### TASK INSTRUCTIONS
If a line of the records holds the word "fPIC", copy it out.

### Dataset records
[Start of Attachment]

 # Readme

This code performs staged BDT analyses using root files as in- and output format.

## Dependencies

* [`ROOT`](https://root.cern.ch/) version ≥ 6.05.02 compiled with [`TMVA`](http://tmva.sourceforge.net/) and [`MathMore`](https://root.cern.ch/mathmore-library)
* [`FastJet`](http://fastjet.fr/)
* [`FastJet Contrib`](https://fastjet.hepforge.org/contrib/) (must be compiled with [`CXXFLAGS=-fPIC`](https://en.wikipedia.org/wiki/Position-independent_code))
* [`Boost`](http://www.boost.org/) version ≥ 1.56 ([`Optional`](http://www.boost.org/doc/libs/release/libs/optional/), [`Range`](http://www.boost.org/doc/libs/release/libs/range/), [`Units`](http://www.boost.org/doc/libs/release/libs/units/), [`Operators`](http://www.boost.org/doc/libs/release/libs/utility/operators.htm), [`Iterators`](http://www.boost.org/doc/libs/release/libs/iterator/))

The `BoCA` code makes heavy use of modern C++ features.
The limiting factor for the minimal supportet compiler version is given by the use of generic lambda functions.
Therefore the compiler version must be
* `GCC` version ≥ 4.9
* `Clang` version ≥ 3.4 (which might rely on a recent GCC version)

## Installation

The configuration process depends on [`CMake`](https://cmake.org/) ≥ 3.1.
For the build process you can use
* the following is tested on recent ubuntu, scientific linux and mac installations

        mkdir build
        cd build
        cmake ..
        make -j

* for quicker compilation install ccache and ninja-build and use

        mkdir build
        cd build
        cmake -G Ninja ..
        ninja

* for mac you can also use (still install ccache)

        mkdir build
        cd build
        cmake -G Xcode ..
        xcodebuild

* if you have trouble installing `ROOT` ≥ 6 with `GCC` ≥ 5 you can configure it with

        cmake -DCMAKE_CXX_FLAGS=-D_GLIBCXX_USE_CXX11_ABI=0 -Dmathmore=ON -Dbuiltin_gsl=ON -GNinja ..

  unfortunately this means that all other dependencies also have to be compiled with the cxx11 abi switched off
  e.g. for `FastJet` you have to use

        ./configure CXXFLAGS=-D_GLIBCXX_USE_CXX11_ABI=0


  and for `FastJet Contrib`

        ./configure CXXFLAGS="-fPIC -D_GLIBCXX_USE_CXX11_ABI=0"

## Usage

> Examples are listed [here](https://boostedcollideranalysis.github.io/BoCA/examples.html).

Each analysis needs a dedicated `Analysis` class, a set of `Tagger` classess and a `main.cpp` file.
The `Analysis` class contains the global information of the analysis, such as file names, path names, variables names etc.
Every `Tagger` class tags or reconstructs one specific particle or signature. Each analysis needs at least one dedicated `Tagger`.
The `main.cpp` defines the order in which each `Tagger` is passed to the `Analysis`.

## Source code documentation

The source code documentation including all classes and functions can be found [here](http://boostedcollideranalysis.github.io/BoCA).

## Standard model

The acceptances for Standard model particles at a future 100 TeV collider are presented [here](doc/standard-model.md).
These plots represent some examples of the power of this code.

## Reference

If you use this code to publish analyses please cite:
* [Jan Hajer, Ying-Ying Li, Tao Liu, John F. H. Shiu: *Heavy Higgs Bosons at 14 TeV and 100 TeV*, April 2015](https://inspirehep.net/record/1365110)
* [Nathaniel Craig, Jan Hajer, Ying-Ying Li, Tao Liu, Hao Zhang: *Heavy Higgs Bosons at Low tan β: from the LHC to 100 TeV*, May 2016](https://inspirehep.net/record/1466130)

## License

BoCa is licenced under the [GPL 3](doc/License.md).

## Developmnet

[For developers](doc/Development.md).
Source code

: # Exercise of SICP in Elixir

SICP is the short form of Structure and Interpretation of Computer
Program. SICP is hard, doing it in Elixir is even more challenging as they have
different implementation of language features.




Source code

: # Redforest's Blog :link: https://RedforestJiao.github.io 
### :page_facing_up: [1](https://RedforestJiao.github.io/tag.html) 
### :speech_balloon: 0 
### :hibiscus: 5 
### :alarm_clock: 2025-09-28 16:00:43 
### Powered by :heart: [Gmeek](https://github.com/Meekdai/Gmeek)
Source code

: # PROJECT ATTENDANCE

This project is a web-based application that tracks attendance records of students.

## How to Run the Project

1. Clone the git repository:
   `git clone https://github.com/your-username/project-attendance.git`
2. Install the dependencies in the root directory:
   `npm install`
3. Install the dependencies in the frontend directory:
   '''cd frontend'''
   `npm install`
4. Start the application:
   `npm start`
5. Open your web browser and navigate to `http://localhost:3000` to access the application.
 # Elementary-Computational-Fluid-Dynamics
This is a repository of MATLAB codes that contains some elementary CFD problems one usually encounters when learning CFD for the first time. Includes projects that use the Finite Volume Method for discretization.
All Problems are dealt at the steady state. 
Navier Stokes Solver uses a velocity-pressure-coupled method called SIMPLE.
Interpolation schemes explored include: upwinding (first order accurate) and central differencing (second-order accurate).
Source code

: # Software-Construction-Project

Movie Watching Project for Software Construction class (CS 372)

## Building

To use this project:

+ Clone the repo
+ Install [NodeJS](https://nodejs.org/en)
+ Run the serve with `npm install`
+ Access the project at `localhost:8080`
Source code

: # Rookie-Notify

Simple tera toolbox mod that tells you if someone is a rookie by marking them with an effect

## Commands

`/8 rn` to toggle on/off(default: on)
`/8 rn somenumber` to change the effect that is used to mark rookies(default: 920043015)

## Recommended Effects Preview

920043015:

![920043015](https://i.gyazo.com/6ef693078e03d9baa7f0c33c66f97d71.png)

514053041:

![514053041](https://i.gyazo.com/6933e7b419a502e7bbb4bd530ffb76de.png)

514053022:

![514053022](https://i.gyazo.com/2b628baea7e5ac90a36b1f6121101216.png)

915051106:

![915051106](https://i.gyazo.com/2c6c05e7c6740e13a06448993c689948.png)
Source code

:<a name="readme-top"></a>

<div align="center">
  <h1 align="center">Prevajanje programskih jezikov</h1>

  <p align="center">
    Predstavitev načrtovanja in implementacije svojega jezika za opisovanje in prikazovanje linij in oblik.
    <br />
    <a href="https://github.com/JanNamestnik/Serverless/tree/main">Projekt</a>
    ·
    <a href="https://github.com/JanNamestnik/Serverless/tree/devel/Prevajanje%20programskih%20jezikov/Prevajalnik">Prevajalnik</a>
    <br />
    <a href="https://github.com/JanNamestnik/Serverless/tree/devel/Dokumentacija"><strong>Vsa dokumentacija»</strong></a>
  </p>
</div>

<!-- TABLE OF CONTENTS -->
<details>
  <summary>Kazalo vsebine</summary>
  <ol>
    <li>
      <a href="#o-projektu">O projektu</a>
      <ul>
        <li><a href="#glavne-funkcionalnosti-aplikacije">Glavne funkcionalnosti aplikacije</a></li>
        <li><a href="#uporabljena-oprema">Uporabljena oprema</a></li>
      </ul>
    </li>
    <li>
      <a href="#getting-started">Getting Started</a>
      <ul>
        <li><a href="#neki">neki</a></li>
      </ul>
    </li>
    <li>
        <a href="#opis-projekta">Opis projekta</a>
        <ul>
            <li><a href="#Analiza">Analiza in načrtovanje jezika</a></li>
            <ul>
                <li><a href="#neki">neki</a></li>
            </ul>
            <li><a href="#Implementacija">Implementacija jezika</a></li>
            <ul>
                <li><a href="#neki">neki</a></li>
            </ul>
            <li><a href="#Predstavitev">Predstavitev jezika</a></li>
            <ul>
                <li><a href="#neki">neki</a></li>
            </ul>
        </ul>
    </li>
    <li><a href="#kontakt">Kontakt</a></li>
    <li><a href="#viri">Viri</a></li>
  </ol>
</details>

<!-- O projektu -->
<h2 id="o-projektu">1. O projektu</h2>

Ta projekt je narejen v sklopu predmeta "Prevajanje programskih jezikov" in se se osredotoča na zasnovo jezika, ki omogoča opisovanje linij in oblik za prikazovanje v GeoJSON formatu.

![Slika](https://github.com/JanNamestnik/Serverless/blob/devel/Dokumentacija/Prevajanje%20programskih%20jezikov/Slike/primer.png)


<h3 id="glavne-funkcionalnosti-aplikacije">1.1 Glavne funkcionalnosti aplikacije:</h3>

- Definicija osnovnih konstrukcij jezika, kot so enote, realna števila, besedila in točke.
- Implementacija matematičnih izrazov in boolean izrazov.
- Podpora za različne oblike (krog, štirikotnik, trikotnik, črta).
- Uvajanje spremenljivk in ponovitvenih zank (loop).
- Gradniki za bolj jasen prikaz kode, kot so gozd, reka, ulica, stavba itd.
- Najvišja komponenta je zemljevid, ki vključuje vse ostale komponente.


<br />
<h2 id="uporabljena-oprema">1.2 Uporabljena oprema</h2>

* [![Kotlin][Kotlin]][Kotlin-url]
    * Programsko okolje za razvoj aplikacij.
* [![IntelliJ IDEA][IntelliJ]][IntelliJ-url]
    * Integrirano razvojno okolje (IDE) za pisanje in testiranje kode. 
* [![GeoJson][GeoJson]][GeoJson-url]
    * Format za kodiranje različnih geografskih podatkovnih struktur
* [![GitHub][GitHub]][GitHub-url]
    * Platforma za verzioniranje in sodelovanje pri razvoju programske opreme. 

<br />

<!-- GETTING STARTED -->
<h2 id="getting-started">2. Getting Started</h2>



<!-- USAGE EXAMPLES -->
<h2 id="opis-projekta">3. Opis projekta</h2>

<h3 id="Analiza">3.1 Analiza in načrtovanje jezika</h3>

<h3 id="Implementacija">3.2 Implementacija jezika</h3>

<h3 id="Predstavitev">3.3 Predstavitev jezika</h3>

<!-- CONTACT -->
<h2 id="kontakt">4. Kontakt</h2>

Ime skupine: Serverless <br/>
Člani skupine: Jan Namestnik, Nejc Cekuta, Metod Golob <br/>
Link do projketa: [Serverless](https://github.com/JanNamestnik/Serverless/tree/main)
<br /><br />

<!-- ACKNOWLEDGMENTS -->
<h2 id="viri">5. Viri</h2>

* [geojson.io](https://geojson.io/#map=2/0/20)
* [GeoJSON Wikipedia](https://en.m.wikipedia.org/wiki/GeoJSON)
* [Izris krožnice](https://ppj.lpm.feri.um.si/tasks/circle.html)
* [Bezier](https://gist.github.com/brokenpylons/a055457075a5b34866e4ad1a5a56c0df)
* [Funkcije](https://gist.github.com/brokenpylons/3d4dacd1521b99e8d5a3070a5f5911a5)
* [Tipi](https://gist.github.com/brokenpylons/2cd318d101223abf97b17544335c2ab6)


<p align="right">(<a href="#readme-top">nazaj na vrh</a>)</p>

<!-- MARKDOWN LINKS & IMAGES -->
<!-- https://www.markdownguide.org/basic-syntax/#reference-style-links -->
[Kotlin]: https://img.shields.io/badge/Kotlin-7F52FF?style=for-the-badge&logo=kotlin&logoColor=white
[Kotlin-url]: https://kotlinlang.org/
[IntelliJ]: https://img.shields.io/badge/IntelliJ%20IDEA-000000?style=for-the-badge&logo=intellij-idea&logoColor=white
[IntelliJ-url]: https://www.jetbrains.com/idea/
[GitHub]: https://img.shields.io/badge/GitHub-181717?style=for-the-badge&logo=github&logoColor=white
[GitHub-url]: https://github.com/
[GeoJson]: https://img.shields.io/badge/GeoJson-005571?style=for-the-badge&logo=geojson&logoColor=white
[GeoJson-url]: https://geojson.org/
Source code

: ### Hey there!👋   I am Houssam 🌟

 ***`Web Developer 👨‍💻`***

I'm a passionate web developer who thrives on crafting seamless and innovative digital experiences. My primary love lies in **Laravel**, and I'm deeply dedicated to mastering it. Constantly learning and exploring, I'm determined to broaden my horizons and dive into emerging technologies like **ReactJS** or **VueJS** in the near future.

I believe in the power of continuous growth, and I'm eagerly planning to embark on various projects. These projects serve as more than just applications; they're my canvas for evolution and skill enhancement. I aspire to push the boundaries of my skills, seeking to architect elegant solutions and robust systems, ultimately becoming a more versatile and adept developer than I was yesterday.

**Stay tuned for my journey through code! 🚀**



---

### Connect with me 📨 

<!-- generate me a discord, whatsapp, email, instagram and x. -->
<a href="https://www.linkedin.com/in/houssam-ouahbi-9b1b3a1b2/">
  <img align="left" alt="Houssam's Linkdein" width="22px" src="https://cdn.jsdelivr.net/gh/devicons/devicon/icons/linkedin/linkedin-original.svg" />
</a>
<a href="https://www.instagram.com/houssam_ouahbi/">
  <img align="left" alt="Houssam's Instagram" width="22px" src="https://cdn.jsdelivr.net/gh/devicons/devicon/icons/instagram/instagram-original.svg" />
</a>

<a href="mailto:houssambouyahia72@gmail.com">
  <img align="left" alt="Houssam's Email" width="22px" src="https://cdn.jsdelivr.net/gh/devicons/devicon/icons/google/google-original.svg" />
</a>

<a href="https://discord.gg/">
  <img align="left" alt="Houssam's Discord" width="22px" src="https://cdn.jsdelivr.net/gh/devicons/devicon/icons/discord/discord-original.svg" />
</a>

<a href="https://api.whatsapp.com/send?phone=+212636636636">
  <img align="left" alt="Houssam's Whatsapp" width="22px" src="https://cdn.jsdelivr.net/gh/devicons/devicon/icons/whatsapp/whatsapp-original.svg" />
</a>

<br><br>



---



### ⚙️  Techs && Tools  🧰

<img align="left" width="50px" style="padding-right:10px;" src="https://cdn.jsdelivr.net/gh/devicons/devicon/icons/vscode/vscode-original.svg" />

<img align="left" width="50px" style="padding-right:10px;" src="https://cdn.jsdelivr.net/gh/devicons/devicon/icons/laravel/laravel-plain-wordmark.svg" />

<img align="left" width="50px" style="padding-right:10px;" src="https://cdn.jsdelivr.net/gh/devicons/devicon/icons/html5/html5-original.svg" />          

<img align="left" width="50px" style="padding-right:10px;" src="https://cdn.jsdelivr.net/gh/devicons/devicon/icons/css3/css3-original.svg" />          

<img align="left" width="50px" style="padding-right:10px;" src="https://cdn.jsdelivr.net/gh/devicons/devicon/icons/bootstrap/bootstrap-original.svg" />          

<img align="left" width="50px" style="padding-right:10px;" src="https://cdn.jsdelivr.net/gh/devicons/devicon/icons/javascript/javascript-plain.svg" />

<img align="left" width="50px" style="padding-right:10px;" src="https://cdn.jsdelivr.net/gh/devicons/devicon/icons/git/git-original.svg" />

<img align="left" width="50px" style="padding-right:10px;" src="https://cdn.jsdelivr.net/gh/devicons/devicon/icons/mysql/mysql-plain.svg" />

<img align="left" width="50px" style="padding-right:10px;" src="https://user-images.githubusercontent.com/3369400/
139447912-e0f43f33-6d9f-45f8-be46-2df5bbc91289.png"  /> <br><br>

[End of Attachment]

### RESPONSE FOR THIS EXERCISE
* [`FastJet Contrib`](https://fastjet.hepforge.org/contrib/) (must be compiled with [`CXXFLAGS=-fPIC`](https://en.wikipedia.org/wiki/Position-independent_code))
        ./configure CXXFLAGS="-fPIC -D_GLIBCXX_USE_CXX11_ABI=0"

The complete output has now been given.